- _Stored data entries_:
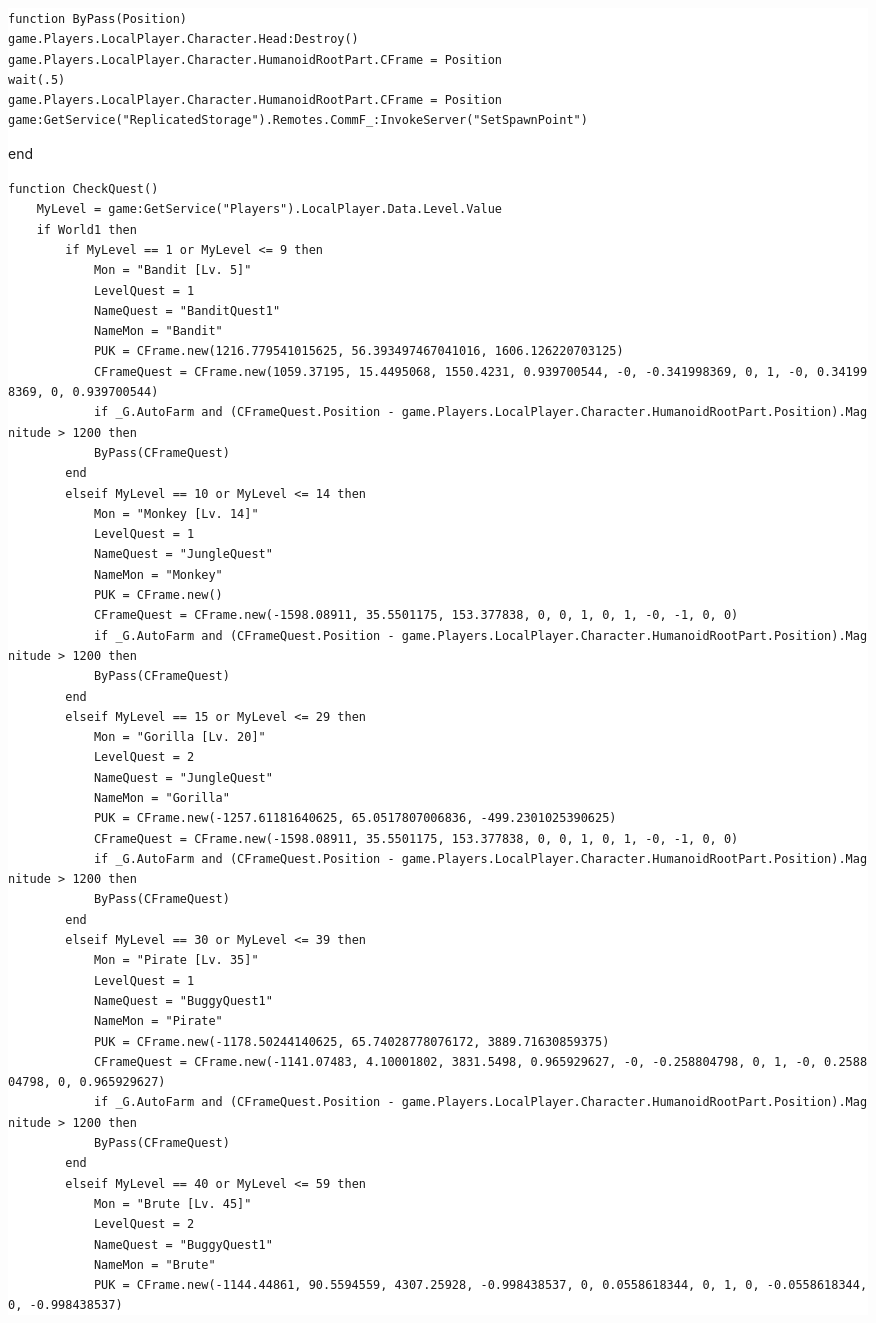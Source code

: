     function ByPass(Position)
    game.Players.LocalPlayer.Character.Head:Destroy()
    game.Players.LocalPlayer.Character.HumanoidRootPart.CFrame = Position
    wait(.5)
    game.Players.LocalPlayer.Character.HumanoidRootPart.CFrame = Position
    game:GetService("ReplicatedStorage").Remotes.CommF_:InvokeServer("SetSpawnPoint")
   end
    
    function CheckQuest() 
        MyLevel = game:GetService("Players").LocalPlayer.Data.Level.Value
        if World1 then
            if MyLevel == 1 or MyLevel <= 9 then
                Mon = "Bandit [Lv. 5]"
                LevelQuest = 1
                NameQuest = "BanditQuest1"
                NameMon = "Bandit"
                PUK = CFrame.new(1216.779541015625, 56.393497467041016, 1606.126220703125)
                CFrameQuest = CFrame.new(1059.37195, 15.4495068, 1550.4231, 0.939700544, -0, -0.341998369, 0, 1, -0, 0.341998369, 0, 0.939700544)
                if _G.AutoFarm and (CFrameQuest.Position - game.Players.LocalPlayer.Character.HumanoidRootPart.Position).Magnitude > 1200 then
                ByPass(CFrameQuest)
            end
            elseif MyLevel == 10 or MyLevel <= 14 then
                Mon = "Monkey [Lv. 14]"
                LevelQuest = 1
                NameQuest = "JungleQuest"
                NameMon = "Monkey"
                PUK = CFrame.new()
                CFrameQuest = CFrame.new(-1598.08911, 35.5501175, 153.377838, 0, 0, 1, 0, 1, -0, -1, 0, 0)
                if _G.AutoFarm and (CFrameQuest.Position - game.Players.LocalPlayer.Character.HumanoidRootPart.Position).Magnitude > 1200 then
                ByPass(CFrameQuest)
            end
            elseif MyLevel == 15 or MyLevel <= 29 then
                Mon = "Gorilla [Lv. 20]"
                LevelQuest = 2
                NameQuest = "JungleQuest"
                NameMon = "Gorilla"
                PUK = CFrame.new(-1257.61181640625, 65.0517807006836, -499.2301025390625)
                CFrameQuest = CFrame.new(-1598.08911, 35.5501175, 153.377838, 0, 0, 1, 0, 1, -0, -1, 0, 0)
                if _G.AutoFarm and (CFrameQuest.Position - game.Players.LocalPlayer.Character.HumanoidRootPart.Position).Magnitude > 1200 then
                ByPass(CFrameQuest)
            end
            elseif MyLevel == 30 or MyLevel <= 39 then
                Mon = "Pirate [Lv. 35]"
                LevelQuest = 1
                NameQuest = "BuggyQuest1"
                NameMon = "Pirate"
                PUK = CFrame.new(-1178.50244140625, 65.74028778076172, 3889.71630859375)
                CFrameQuest = CFrame.new(-1141.07483, 4.10001802, 3831.5498, 0.965929627, -0, -0.258804798, 0, 1, -0, 0.258804798, 0, 0.965929627)
                if _G.AutoFarm and (CFrameQuest.Position - game.Players.LocalPlayer.Character.HumanoidRootPart.Position).Magnitude > 1200 then
                ByPass(CFrameQuest)
            end
            elseif MyLevel == 40 or MyLevel <= 59 then
                Mon = "Brute [Lv. 45]"
                LevelQuest = 2
                NameQuest = "BuggyQuest1"
                NameMon = "Brute"
                PUK = CFrame.new(-1144.44861, 90.5594559, 4307.25928, -0.998438537, 0, 0.0558618344, 0, 1, 0, -0.0558618344, 0, -0.998438537)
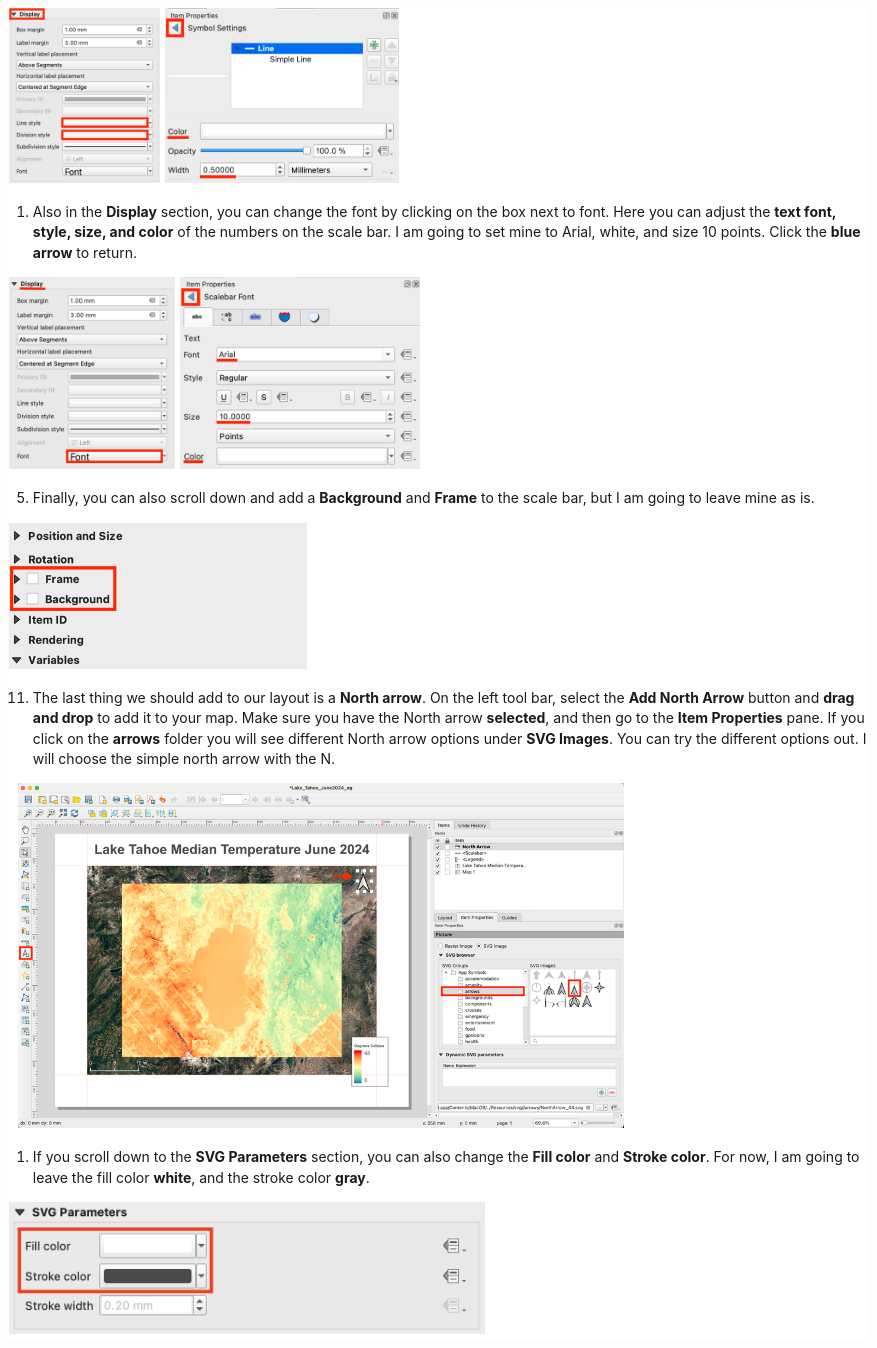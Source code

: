 <img
src="15-Visualizing_Creating_and_Exporting_a_Layout_in_QGIS_images/media/image49.png"
style="width:1.57766in;height:1.82003in"
alt="Graphical user interface, application Description automatically generated" />
<img
src="15-Visualizing_Creating_and_Exporting_a_Layout_in_QGIS_images/media/image50.png"
style="width:2.44505in;height:1.81986in"
alt="Graphical user interface, application Description automatically generated" />

1.  Also in the **Display** section, you can change the font by clicking
    on the box next to font. Here you can adjust the **text font, style,
    size, and color** of the numbers on the scale bar. I am going to set
    mine to Arial, white, and size 10 points. Click the **blue arrow**
    to return.

<img
src="15-Visualizing_Creating_and_Exporting_a_Layout_in_QGIS_images/media/image51.png"
style="width:1.73442in;height:2.00089in"
alt="Graphical user interface, application Description automatically generated" />
<img
src="15-Visualizing_Creating_and_Exporting_a_Layout_in_QGIS_images/media/image52.png"
style="width:2.50892in;height:2.00078in"
alt="Graphical user interface, text, application, email Description automatically generated" />

5.  Finally, you can also scroll down and add a **Background** and
    **Frame** to the scale bar, but I am going to leave mine as is.

<img
src="15-Visualizing_Creating_and_Exporting_a_Layout_in_QGIS_images/media/image53.png"
style="width:3.10557in;height:1.52216in"
alt="Graphical user interface, application Description automatically generated" />

11. The last thing we should add to our layout is a **North arrow**. On
    the left tool bar, select the **Add North Arrow** button and **drag
    and drop** to add it to your map. Make sure you have the North arrow
    **selected**, and then go to the **Item Properties** pane. If you
    click on the **arrows** folder you will see different North arrow
    options under **SVG Images**. You can try the different options out.
    I will choose the simple north arrow with the N.

<img
src="15-Visualizing_Creating_and_Exporting_a_Layout_in_QGIS_images/media/image54.png"
style="width:6.49933in;height:3.59236in"
alt="Graphical user interface, application, PowerPoint Description automatically generated" />

1.  If you scroll down to the **SVG Parameters** section, you can also
    change the **Fill color** and **Stroke color**. For now, I am going
    to leave the fill color **white**, and the stroke color **gray**.

<img
src="15-Visualizing_Creating_and_Exporting_a_Layout_in_QGIS_images/media/image55.png"
style="width:4.95833in;height:1.37943in"
alt="Graphical user interface, application Description automatically generated" />
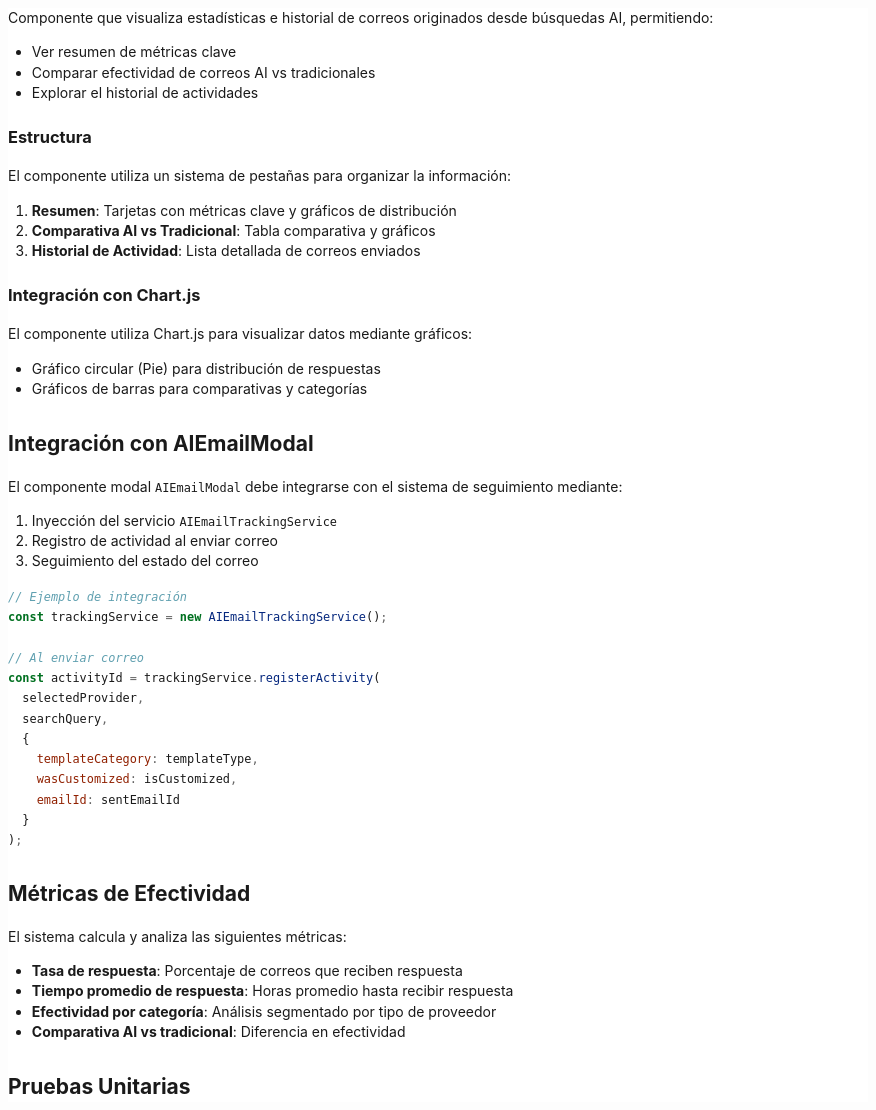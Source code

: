 Componente que visualiza estadísticas e historial de correos originados desde búsquedas AI, permitiendo:
- Ver resumen de métricas clave
- Comparar efectividad de correos AI vs tradicionales
- Explorar el historial de actividades

### Estructura

El componente utiliza un sistema de pestañas para organizar la información:

1. **Resumen**: Tarjetas con métricas clave y gráficos de distribución
2. **Comparativa AI vs Tradicional**: Tabla comparativa y gráficos
3. **Historial de Actividad**: Lista detallada de correos enviados

### Integración con Chart.js

El componente utiliza Chart.js para visualizar datos mediante gráficos:
- Gráfico circular (Pie) para distribución de respuestas
- Gráficos de barras para comparativas y categorías

## Integración con AIEmailModal

El componente modal `AIEmailModal` debe integrarse con el sistema de seguimiento mediante:

1. Inyección del servicio `AIEmailTrackingService`
2. Registro de actividad al enviar correo
3. Seguimiento del estado del correo

```jsx
// Ejemplo de integración
const trackingService = new AIEmailTrackingService();

// Al enviar correo
const activityId = trackingService.registerActivity(
  selectedProvider,
  searchQuery,
  { 
    templateCategory: templateType,
    wasCustomized: isCustomized,
    emailId: sentEmailId
  }
);
```

## Métricas de Efectividad

El sistema calcula y analiza las siguientes métricas:

- **Tasa de respuesta**: Porcentaje de correos que reciben respuesta
- **Tiempo promedio de respuesta**: Horas promedio hasta recibir respuesta
- **Efectividad por categoría**: Análisis segmentado por tipo de proveedor
- **Comparativa AI vs tradicional**: Diferencia en efectividad

## Pruebas Unitarias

- _Instructions for the task_:
Look through the entries above for the word "function". Copy every line where it shows up.

- _Answer to this exercise_:
:     function ByPass(Position)
    function CheckQuest() 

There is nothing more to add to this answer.